• [Data under study]
BEGIN
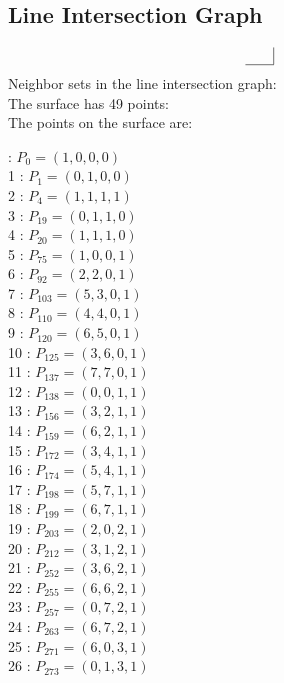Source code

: \documentclass{article}
\begin{document}
{\subsection*{Line Intersection Graph}
{\arraycolsep=1pt
$$
\begin{array}{rr|*{0}r}
 & \\
\hline
\end{array}
$$
}%
Neighbor sets in the line intersection graph:\\
The surface has 49 points:\\
The points on the surface are:\\
\begin{multicols}{3}
 : $P_{0}=( 1, 0, 0, 0 )$\\
1 : $P_{1}=( 0, 1, 0, 0 )$\\
2 : $P_{4}=( 1, 1, 1, 1 )$\\
3 : $P_{19}=( 0, 1, 1, 0 )$\\
4 : $P_{20}=( 1, 1, 1, 0 )$\\
5 : $P_{75}=( 1, 0, 0, 1 )$\\
6 : $P_{92}=( 2, 2, 0, 1 )$\\
7 : $P_{103}=( 5, 3, 0, 1 )$\\
8 : $P_{110}=( 4, 4, 0, 1 )$\\
9 : $P_{120}=( 6, 5, 0, 1 )$\\
10 : $P_{125}=( 3, 6, 0, 1 )$\\
11 : $P_{137}=( 7, 7, 0, 1 )$\\
12 : $P_{138}=( 0, 0, 1, 1 )$\\
13 : $P_{156}=( 3, 2, 1, 1 )$\\
14 : $P_{159}=( 6, 2, 1, 1 )$\\
15 : $P_{172}=( 3, 4, 1, 1 )$\\
16 : $P_{174}=( 5, 4, 1, 1 )$\\
17 : $P_{198}=( 5, 7, 1, 1 )$\\
18 : $P_{199}=( 6, 7, 1, 1 )$\\
19 : $P_{203}=( 2, 0, 2, 1 )$\\
20 : $P_{212}=( 3, 1, 2, 1 )$\\
21 : $P_{252}=( 3, 6, 2, 1 )$\\
22 : $P_{255}=( 6, 6, 2, 1 )$\\
23 : $P_{257}=( 0, 7, 2, 1 )$\\
24 : $P_{263}=( 6, 7, 2, 1 )$\\
25 : $P_{271}=( 6, 0, 3, 1 )$\\
26 : $P_{273}=( 0, 1, 3, 1 )$\\

\end{multicols}}
\end{document}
END
• [Brief] Hand back the data above exactly, leaving out all pictures.

• [Solved exercise]
Source code

: \documentclass{article}
\begin{document}
{\subsection*{Line Intersection Graph}
{\arraycolsep=1pt
$$
\begin{array}{rr|*{0}r}
 & \\
\hline
\end{array}
$$
}%
Neighbor sets in the line intersection graph:\\
The surface has 49 points:\\
The points on the surface are:\\
\begin{multicols}{3}
 : $P_{0}=( 1, 0, 0, 0 )$\\
1 : $P_{1}=( 0, 1, 0, 0 )$\\
2 : $P_{4}=( 1, 1, 1, 1 )$\\
3 : $P_{19}=( 0, 1, 1, 0 )$\\
4 : $P_{20}=( 1, 1, 1, 0 )$\\
5 : $P_{75}=( 1, 0, 0, 1 )$\\
6 : $P_{92}=( 2, 2, 0, 1 )$\\
7 : $P_{103}=( 5, 3, 0, 1 )$\\
8 : $P_{110}=( 4, 4, 0, 1 )$\\
9 : $P_{120}=( 6, 5, 0, 1 )$\\
10 : $P_{125}=( 3, 6, 0, 1 )$\\
11 : $P_{137}=( 7, 7, 0, 1 )$\\
12 : $P_{138}=( 0, 0, 1, 1 )$\\
13 : $P_{156}=( 3, 2, 1, 1 )$\\
14 : $P_{159}=( 6, 2, 1, 1 )$\\
15 : $P_{172}=( 3, 4, 1, 1 )$\\
16 : $P_{174}=( 5, 4, 1, 1 )$\\
17 : $P_{198}=( 5, 7, 1, 1 )$\\
18 : $P_{199}=( 6, 7, 1, 1 )$\\
19 : $P_{203}=( 2, 0, 2, 1 )$\\
20 : $P_{212}=( 3, 1, 2, 1 )$\\
21 : $P_{252}=( 3, 6, 2, 1 )$\\
22 : $P_{255}=( 6, 6, 2, 1 )$\\
23 : $P_{257}=( 0, 7, 2, 1 )$\\
24 : $P_{263}=( 6, 7, 2, 1 )$\\
25 : $P_{271}=( 6, 0, 3, 1 )$\\
26 : $P_{273}=( 0, 1, 3, 1 )$\\

\end{multicols}}
\end{document}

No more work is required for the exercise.